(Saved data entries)
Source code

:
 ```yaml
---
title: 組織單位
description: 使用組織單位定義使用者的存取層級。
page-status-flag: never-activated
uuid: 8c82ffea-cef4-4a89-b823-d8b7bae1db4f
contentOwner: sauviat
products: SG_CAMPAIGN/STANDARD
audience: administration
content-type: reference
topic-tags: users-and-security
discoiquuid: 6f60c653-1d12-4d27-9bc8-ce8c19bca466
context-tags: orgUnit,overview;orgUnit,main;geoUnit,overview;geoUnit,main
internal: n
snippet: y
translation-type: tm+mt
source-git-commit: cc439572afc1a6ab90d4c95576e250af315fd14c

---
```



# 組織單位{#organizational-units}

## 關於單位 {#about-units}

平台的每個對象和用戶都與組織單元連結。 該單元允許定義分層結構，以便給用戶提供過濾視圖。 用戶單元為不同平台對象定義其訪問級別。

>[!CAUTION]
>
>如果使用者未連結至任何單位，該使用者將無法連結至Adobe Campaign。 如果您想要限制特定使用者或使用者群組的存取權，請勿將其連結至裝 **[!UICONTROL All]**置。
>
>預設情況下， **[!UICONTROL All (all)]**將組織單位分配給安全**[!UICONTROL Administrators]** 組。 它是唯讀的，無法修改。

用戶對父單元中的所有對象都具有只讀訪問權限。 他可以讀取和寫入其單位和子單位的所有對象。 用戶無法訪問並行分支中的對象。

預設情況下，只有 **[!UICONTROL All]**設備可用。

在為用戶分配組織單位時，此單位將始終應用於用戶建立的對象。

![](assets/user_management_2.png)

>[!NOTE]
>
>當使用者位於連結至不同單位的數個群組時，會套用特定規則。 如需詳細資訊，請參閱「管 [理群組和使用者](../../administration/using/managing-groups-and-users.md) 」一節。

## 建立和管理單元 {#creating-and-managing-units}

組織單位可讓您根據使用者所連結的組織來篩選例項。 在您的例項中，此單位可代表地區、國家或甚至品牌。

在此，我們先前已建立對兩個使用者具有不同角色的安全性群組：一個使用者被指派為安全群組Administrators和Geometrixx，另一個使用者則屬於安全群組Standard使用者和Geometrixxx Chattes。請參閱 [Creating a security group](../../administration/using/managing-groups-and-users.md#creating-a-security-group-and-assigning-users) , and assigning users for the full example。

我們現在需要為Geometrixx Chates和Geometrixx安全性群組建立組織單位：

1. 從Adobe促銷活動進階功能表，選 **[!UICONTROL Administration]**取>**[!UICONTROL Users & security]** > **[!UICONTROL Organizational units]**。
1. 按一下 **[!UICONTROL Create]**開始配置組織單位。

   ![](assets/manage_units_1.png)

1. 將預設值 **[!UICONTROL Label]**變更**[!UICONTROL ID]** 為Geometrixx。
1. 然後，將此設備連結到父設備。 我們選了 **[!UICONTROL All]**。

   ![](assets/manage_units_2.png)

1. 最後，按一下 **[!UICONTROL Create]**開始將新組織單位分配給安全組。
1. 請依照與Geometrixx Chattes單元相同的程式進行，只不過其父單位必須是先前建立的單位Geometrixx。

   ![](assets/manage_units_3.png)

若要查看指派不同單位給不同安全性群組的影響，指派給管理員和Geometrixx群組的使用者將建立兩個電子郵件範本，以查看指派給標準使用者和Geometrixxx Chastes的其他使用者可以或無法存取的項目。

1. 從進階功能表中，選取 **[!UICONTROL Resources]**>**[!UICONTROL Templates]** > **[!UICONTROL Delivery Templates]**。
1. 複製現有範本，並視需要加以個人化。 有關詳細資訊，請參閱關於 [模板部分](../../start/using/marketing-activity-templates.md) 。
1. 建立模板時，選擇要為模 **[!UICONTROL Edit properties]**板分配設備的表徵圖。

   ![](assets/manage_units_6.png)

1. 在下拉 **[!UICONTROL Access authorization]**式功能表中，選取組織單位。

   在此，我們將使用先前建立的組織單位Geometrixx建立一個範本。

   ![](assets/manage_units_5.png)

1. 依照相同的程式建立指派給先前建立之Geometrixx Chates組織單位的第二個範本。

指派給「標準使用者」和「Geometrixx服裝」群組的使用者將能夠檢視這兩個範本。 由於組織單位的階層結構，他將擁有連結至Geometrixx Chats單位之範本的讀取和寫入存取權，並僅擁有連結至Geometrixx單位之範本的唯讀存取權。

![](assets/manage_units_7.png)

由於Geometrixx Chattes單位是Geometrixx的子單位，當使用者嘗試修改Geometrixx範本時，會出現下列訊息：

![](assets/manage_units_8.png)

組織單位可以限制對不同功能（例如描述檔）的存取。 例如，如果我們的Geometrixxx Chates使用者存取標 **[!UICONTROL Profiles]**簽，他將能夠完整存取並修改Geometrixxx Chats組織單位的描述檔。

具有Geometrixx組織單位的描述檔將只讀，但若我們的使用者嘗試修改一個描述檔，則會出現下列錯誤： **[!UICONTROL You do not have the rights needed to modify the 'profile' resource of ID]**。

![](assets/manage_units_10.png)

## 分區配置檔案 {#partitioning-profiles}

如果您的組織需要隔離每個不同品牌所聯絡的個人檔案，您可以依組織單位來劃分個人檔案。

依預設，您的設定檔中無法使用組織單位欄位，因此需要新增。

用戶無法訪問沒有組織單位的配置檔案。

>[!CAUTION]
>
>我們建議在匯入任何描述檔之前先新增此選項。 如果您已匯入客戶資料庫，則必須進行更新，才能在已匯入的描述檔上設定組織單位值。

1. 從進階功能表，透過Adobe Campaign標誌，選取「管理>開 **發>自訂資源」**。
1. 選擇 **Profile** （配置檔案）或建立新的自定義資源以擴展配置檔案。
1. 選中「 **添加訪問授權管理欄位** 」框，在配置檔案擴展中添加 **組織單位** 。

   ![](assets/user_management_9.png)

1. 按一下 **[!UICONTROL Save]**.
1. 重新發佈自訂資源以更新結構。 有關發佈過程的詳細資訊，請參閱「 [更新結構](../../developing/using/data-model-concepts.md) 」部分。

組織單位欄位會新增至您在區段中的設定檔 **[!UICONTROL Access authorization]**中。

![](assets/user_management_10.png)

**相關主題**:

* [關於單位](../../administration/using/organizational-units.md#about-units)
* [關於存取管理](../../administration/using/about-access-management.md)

• **Aim of the task**
Write out a verbatim copy of the data, beginning with its first line and ending with the line that contains "我們現在需要為Geometr".

• **Problem solution**
Source code

:
 ```yaml
---
title: 組織單位
description: 使用組織單位定義使用者的存取層級。
page-status-flag: never-activated
uuid: 8c82ffea-cef4-4a89-b823-d8b7bae1db4f
contentOwner: sauviat
products: SG_CAMPAIGN/STANDARD
audience: administration
content-type: reference
topic-tags: users-and-security
discoiquuid: 6f60c653-1d12-4d27-9bc8-ce8c19bca466
context-tags: orgUnit,overview;orgUnit,main;geoUnit,overview;geoUnit,main
internal: n
snippet: y
translation-type: tm+mt
source-git-commit: cc439572afc1a6ab90d4c95576e250af315fd14c

---
```



# 組織單位{#organizational-units}

## 關於單位 {#about-units}

平台的每個對象和用戶都與組織單元連結。 該單元允許定義分層結構，以便給用戶提供過濾視圖。 用戶單元為不同平台對象定義其訪問級別。

>[!CAUTION]
>
>如果使用者未連結至任何單位，該使用者將無法連結至Adobe Campaign。 如果您想要限制特定使用者或使用者群組的存取權，請勿將其連結至裝 **[!UICONTROL All]**置。
>
>預設情況下， **[!UICONTROL All (all)]**將組織單位分配給安全**[!UICONTROL Administrators]** 組。 它是唯讀的，無法修改。

用戶對父單元中的所有對象都具有只讀訪問權限。 他可以讀取和寫入其單位和子單位的所有對象。 用戶無法訪問並行分支中的對象。

預設情況下，只有 **[!UICONTROL All]**設備可用。

在為用戶分配組織單位時，此單位將始終應用於用戶建立的對象。

![](assets/user_management_2.png)

>[!NOTE]
>
>當使用者位於連結至不同單位的數個群組時，會套用特定規則。 如需詳細資訊，請參閱「管 [理群組和使用者](../../administration/using/managing-groups-and-users.md) 」一節。

## 建立和管理單元 {#creating-and-managing-units}

組織單位可讓您根據使用者所連結的組織來篩選例項。 在您的例項中，此單位可代表地區、國家或甚至品牌。

在此，我們先前已建立對兩個使用者具有不同角色的安全性群組：一個使用者被指派為安全群組Administrators和Geometrixx，另一個使用者則屬於安全群組Standard使用者和Geometrixxx Chattes。請參閱 [Creating a security group](../../administration/using/managing-groups-and-users.md#creating-a-security-group-and-assigning-users) , and assigning users for the full example。

我們現在需要為Geometrixx Chates和Geometrixx安全性群組建立組織單位：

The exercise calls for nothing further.